How to complete this task -
Your copy of the listing should be exact and should contain no pictures.

Dataset entries -
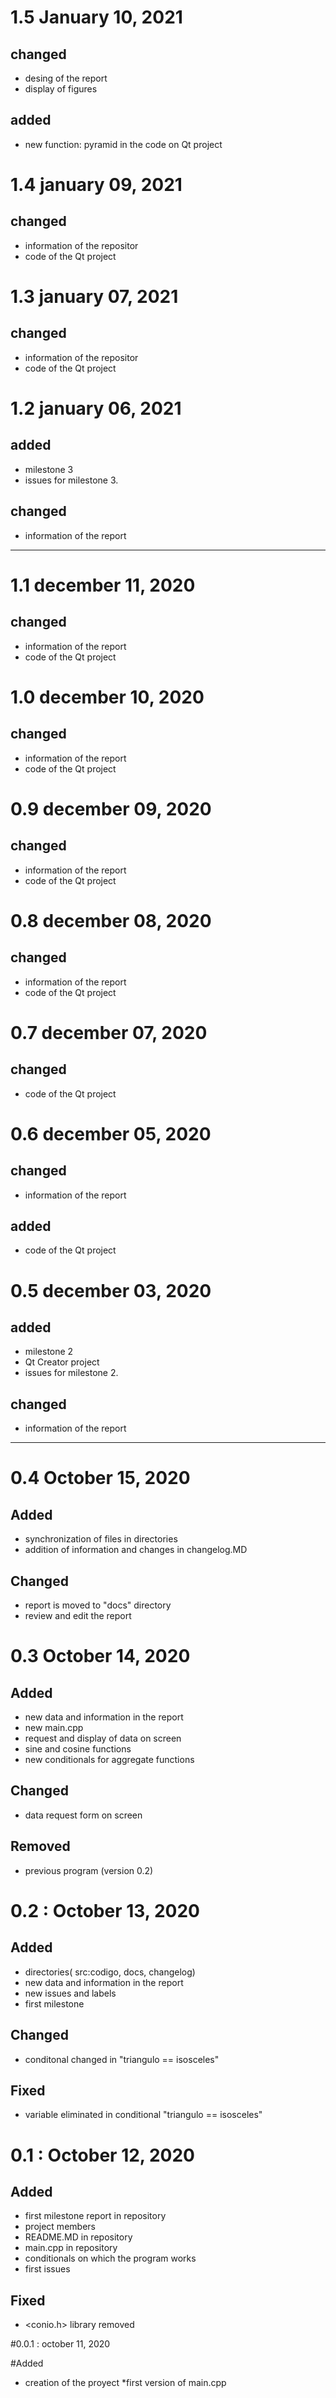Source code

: # 1.5 January 10, 2021

## changed

* desing of the report
* display of figures

## added

* new function: pyramid in the code on Qt project



# 1.4 january 09, 2021

## changed

* information of the repositor
* code of the Qt project



# 1.3 january 07, 2021

## changed

* information of the repositor
* code of the Qt project


# 1.2 january 06, 2021

## added

* milestone 3
* issues for milestone 3.

## changed

* information of the report 
------------------------------

# 1.1 december 11, 2020

## changed

* information of the report 
* code of the Qt project


# 1.0 december 10, 2020

## changed

* information of the report 
* code of the Qt project

# 0.9 december 09, 2020

## changed

* information of the report 
* code of the Qt project


# 0.8 december 08, 2020

## changed

* information of the report
* code of the Qt project

# 0.7 december 07, 2020

## changed

* code of the Qt project


# 0.6 december 05, 2020

## changed

* information of the report

## added 

* code of the Qt project


# 0.5 december 03, 2020

## added

* milestone 2
* Qt Creator project
* issues for milestone 2.

## changed

* information of the report



-----------------------------------------


# 0.4 October 15, 2020 

## Added

* synchronization of files in directories
* addition of information and changes in changelog.MD

## Changed

* report is moved to  "docs" directory
* review and edit the report

# 0.3 October 14, 2020

## Added

* new data and information in the report
* new main.cpp
* request and display of data on screen
* sine and cosine functions
* new conditionals for aggregate functions

## Changed

* data request form on screen

## Removed

* previous program (version 0.2)



# 0.2 : October 13, 2020

## Added

* directories( src:codigo, docs, changelog)
* new data and information in the report
* new issues and labels
* first milestone

## Changed

* conditonal changed in "triangulo == isosceles"

## Fixed 

* variable eliminated in conditional "triangulo == isosceles"



# 0.1 : October 12, 2020

## Added

* first milestone report in repository
* project members
* README.MD in repository
* main.cpp in repository
* conditionals on which the program works
* first issues

## Fixed

* <conio.h> library removed


#0.0.1 : october 11, 2020

#Added

* creation of the proyect
*first version of main.cpp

Task solution -
Source code

: # 1.5 January 10, 2021

## changed

* desing of the report
* display of figures

## added

* new function: pyramid in the code on Qt project



# 1.4 january 09, 2021

## changed

* information of the repositor
* code of the Qt project



# 1.3 january 07, 2021

## changed

* information of the repositor
* code of the Qt project


# 1.2 january 06, 2021

## added

* milestone 3
* issues for milestone 3.

## changed

* information of the report 
------------------------------

# 1.1 december 11, 2020

## changed

* information of the report 
* code of the Qt project


# 1.0 december 10, 2020

## changed

* information of the report 
* code of the Qt project

# 0.9 december 09, 2020

## changed

* information of the report 
* code of the Qt project


# 0.8 december 08, 2020

## changed

* information of the report
* code of the Qt project

# 0.7 december 07, 2020

## changed

* code of the Qt project


# 0.6 december 05, 2020

## changed

* information of the report

## added 

* code of the Qt project


# 0.5 december 03, 2020

## added

* milestone 2
* Qt Creator project
* issues for milestone 2.

## changed

* information of the report



-----------------------------------------


# 0.4 October 15, 2020 

## Added

* synchronization of files in directories
* addition of information and changes in changelog.MD

## Changed

* report is moved to  "docs" directory
* review and edit the report

# 0.3 October 14, 2020

## Added

* new data and information in the report
* new main.cpp
* request and display of data on screen
* sine and cosine functions
* new conditionals for aggregate functions

## Changed

* data request form on screen

## Removed

* previous program (version 0.2)



# 0.2 : October 13, 2020

## Added

* directories( src:codigo, docs, changelog)
* new data and information in the report
* new issues and labels
* first milestone

## Changed

* conditonal changed in "triangulo == isosceles"

## Fixed 

* variable eliminated in conditional "triangulo == isosceles"



# 0.1 : October 12, 2020

## Added

* first milestone report in repository
* project members
* README.MD in repository
* main.cpp in repository
* conditionals on which the program works
* first issues

## Fixed

* <conio.h> library removed


#0.0.1 : october 11, 2020

#Added

* creation of the proyect
*first version of main.cpp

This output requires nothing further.